5 Pilihan Desain yang Membuat Rumah Anda Terasa Tidak Menarik

18

Banyak orang secara naluriah berusaha menciptakan rumah yang hangat dan ramah, mengisinya dengan ruang yang nyaman untuk relaksasi dan koneksi. Namun, pilihan desain yang tidak jelas dapat secara tidak sengaja merusak upaya ini, sehingga membuat tamu (dan bahkan penghuni) merasa tidak nyaman. Menurut desainer interior, ada beberapa kesalahan umum yang menciptakan suasana dingin atau steril. Inilah cara menghindarinya.

Masalah Lantai Terbuka

Lantai kayu keras dan laminasi sangat populer, namun ruang lantai kosong yang berlebihan dapat membuat ruangan terasa klinis. Desainer Mary Mazumdar menunjukkan bahwa kehangatan sentuhan karpet sering kali terlewatkan dalam desain modern. Kuncinya adalah keseimbangan: jangan biarkan lantai yang luas terbuka.

Penataan furnitur yang jarang dan permadani berukuran kecil adalah penyebab utamanya. Pertimbangkan dengan cermat dimensi ruangan saat memilih furnitur, dan selalu pilih permadani yang memenuhi ruangan dengan tepat.

Hindari Mencocokkan Set Furnitur

Set furnitur yang terkoordinasi dengan sempurna, seperti yang ditampilkan di katalog, sering kali terlihat tidak bernyawa di rumah sebenarnya.

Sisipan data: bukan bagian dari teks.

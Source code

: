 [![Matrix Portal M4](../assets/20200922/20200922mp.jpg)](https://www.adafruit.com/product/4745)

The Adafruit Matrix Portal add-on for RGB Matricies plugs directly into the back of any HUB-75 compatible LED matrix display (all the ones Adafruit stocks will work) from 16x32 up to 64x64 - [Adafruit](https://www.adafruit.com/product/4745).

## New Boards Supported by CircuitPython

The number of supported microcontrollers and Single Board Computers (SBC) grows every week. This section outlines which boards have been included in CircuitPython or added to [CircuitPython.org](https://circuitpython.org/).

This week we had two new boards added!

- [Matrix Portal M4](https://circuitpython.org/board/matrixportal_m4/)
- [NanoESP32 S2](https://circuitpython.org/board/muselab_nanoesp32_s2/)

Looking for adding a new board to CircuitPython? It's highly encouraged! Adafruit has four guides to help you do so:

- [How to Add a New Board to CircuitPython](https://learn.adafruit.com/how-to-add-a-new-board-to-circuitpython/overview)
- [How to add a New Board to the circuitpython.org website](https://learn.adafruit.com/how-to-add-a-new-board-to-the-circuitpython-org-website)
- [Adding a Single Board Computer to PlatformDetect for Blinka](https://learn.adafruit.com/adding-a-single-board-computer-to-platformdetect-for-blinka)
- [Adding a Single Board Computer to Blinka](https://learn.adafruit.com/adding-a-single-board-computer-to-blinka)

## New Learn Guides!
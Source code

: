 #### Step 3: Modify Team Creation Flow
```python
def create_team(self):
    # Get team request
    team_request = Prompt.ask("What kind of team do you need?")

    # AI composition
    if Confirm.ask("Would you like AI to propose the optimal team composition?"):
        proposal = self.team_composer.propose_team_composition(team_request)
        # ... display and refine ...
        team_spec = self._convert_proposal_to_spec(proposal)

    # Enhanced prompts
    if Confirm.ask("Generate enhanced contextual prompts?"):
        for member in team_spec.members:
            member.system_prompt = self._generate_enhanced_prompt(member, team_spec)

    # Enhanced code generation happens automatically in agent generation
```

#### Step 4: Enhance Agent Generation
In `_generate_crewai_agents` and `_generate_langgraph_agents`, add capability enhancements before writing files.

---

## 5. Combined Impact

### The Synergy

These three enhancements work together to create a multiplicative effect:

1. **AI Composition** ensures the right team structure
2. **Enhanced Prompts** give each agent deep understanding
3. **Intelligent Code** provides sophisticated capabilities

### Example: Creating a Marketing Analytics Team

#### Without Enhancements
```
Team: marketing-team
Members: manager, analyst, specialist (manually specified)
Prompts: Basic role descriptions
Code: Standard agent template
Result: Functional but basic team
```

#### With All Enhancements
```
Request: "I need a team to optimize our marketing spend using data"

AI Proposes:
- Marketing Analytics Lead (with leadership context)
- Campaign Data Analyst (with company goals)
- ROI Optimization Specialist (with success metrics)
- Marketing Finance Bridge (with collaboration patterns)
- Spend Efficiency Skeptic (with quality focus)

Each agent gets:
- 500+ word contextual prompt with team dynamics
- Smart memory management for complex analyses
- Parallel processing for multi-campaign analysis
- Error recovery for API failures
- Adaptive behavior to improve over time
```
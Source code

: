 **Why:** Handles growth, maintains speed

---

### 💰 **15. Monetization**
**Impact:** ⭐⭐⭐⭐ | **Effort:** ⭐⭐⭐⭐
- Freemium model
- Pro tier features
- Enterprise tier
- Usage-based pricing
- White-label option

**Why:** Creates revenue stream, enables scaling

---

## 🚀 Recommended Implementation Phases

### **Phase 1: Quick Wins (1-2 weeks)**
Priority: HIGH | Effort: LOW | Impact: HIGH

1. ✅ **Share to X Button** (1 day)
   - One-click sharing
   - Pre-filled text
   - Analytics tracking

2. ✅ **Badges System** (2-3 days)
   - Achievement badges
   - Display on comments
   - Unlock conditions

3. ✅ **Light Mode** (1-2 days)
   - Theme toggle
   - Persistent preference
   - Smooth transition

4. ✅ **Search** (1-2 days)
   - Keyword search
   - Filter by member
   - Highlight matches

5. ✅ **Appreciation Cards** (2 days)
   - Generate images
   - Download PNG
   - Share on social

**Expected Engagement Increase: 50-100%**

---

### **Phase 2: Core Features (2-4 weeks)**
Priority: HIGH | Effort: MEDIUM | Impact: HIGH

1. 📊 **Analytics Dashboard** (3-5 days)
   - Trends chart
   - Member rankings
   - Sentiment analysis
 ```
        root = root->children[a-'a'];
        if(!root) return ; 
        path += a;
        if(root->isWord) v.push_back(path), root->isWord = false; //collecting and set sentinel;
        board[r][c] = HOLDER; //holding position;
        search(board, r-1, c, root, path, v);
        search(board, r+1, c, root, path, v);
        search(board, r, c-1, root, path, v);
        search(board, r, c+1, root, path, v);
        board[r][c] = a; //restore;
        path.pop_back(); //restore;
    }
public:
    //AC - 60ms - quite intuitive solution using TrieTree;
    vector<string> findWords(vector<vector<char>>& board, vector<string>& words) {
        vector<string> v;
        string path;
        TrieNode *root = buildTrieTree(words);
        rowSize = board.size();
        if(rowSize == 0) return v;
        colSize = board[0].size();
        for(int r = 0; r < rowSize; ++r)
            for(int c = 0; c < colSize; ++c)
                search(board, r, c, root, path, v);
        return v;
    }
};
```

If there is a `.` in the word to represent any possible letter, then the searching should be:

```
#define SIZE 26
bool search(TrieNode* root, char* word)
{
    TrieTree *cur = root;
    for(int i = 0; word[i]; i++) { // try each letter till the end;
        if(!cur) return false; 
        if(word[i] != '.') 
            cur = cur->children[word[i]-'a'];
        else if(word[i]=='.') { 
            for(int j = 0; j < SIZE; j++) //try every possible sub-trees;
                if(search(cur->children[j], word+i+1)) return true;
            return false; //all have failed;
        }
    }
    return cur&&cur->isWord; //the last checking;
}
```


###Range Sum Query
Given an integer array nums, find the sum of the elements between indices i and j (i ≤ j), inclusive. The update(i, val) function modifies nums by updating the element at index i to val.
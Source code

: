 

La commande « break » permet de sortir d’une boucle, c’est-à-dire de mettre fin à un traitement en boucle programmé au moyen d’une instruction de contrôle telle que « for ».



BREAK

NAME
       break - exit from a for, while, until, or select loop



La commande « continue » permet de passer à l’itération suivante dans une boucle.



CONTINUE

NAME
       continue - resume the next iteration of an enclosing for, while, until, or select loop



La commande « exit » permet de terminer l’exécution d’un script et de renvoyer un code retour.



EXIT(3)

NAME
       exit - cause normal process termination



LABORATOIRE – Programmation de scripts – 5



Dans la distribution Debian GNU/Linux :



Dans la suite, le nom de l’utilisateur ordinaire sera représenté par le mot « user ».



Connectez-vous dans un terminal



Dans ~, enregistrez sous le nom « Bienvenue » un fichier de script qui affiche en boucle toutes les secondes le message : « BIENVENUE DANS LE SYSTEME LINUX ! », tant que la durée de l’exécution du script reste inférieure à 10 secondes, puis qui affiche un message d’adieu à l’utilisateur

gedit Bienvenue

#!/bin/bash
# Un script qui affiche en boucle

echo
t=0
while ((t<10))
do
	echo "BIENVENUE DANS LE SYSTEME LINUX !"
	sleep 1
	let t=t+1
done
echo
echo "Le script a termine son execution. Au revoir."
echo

Desainer Joe Olson berpendapat bahwa interior yang eklektik dan terkoleksi terasa jauh lebih menarik. Membeli seluruh set yang cocok menghasilkan tampilan yang dapat diprediksi dan tidak menginspirasi.

Sebagai gantinya, padu padankan meja samping, atau pasangkan kursi santai unik dengan sofa. Kontras yang bijaksana menciptakan kehangatan dan kepribadian.

Pencahayaan Buruk Membunuh Suasana

Jika rumah Anda terasa nyaman hanya dengan cahaya alami, kemungkinan masalahnya adalah pencahayaan buatan. Mengandalkan satu sumber cahaya, seperti lampu gantung atau lampu lantai, dapat menghasilkan pencahayaan yang buruk dan tidak merata. Melapisi cahaya sangatlah penting.

Gabungkan lampu langit-langit, lampu meja, lampu lantai, dan sconce untuk menciptakan cahaya yang kohesif dan mengundang. Hindari pencahayaan tersembunyi sama sekali. Olson memperingatkan bahwa hal itu menciptakan suasana “ruang rapat”, dengan cahaya dingin dan mengganggu.

Paradoks Serambi

Bertentangan dengan saran umum, tabel entri tidak selalu merupakan jawabannya. Olson berpendapat bahwa menjejali foyer kecil dengan furnitur dapat membuat tamu merasa sesak. Terkadang, lebih sedikit lebih baik.

Sebelum menambahkan tabel entri, nilai ruang dan alirannya. Jika dirasa tidak perlu, lewati saja. Tujuannya adalah untuk menciptakan kesan pertama yang terbuka dan ramah.

Terlalu Banyak Pola dan Tekstur

Meskipun minimalis mungkin terasa steril, pola dan tekstur yang berlebihan juga bisa tidak menyenangkan. Mazumdar menjelaskan bahwa ruangan seharusnya menenangkan kita, bukan membuat kita kewalahan.

Seimbangkan elemen berani dengan banyak warna netral. Pengendalian diri yang bijaksana adalah kuncinya: jangan biarkan dekorasi bersaing untuk mendapatkan perhatian.

Pada akhirnya, menciptakan rumah yang menarik adalah hal yang seimbang. Hindari hal-hal ekstrem, dan prioritaskan kenyamanan daripada aturan desain yang kaku. Ruang yang hangat dan ramah terasa ditinggali, bukan dipentaskan.